Task details.
Beginning at the line that contains "3. Run the SQL", return every remaining line of the data below exactly; return nothing before it.

Provided data.
....

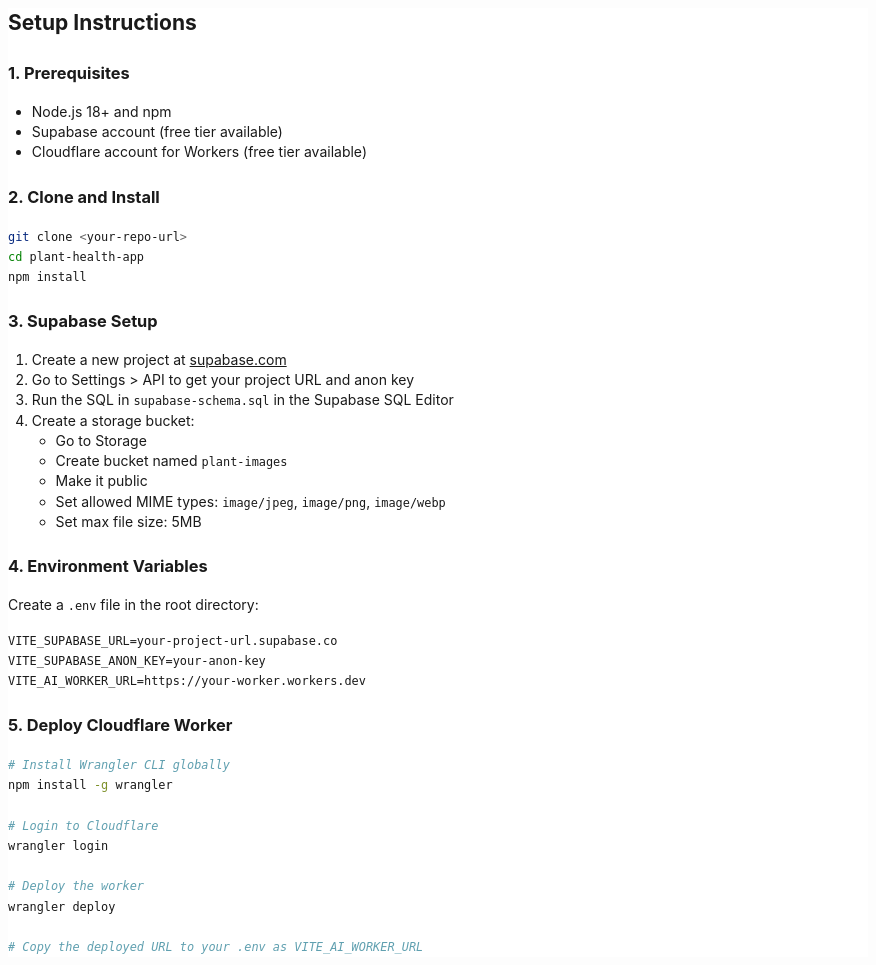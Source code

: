 ## Setup Instructions

### 1. Prerequisites

- Node.js 18+ and npm
- Supabase account (free tier available)
- Cloudflare account for Workers (free tier available)

### 2. Clone and Install

```bash
git clone <your-repo-url>
cd plant-health-app
npm install
```

### 3. Supabase Setup

1. Create a new project at [supabase.com](https://supabase.com)
2. Go to Settings > API to get your project URL and anon key
3. Run the SQL in `supabase-schema.sql` in the Supabase SQL Editor
4. Create a storage bucket:
   - Go to Storage
   - Create bucket named `plant-images`
   - Make it public
   - Set allowed MIME types: `image/jpeg`, `image/png`, `image/webp`
   - Set max file size: 5MB

### 4. Environment Variables

Create a `.env` file in the root directory:

```env
VITE_SUPABASE_URL=your-project-url.supabase.co
VITE_SUPABASE_ANON_KEY=your-anon-key
VITE_AI_WORKER_URL=https://your-worker.workers.dev
```

### 5. Deploy Cloudflare Worker

```bash
# Install Wrangler CLI globally
npm install -g wrangler

# Login to Cloudflare
wrangler login

# Deploy the worker
wrangler deploy

# Copy the deployed URL to your .env as VITE_AI_WORKER_URL
```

....

Problem solution.
3. Run the SQL in `supabase-schema.sql` in the Supabase SQL Editor
4. Create a storage bucket:
   - Go to Storage
   - Create bucket named `plant-images`
   - Make it public
   - Set allowed MIME types: `image/jpeg`, `image/png`, `image/webp`
   - Set max file size: 5MB

### 4. Environment Variables

Create a `.env` file in the root directory:

```env
VITE_SUPABASE_URL=your-project-url.supabase.co
VITE_SUPABASE_ANON_KEY=your-anon-key
VITE_AI_WORKER_URL=https://your-worker.workers.dev
```

### 5. Deploy Cloudflare Worker

```bash
# Install Wrangler CLI globally
npm install -g wrangler

# Login to Cloudflare
wrangler login

# Deploy the worker
wrangler deploy

# Copy the deployed URL to your .env as VITE_AI_WORKER_URL
```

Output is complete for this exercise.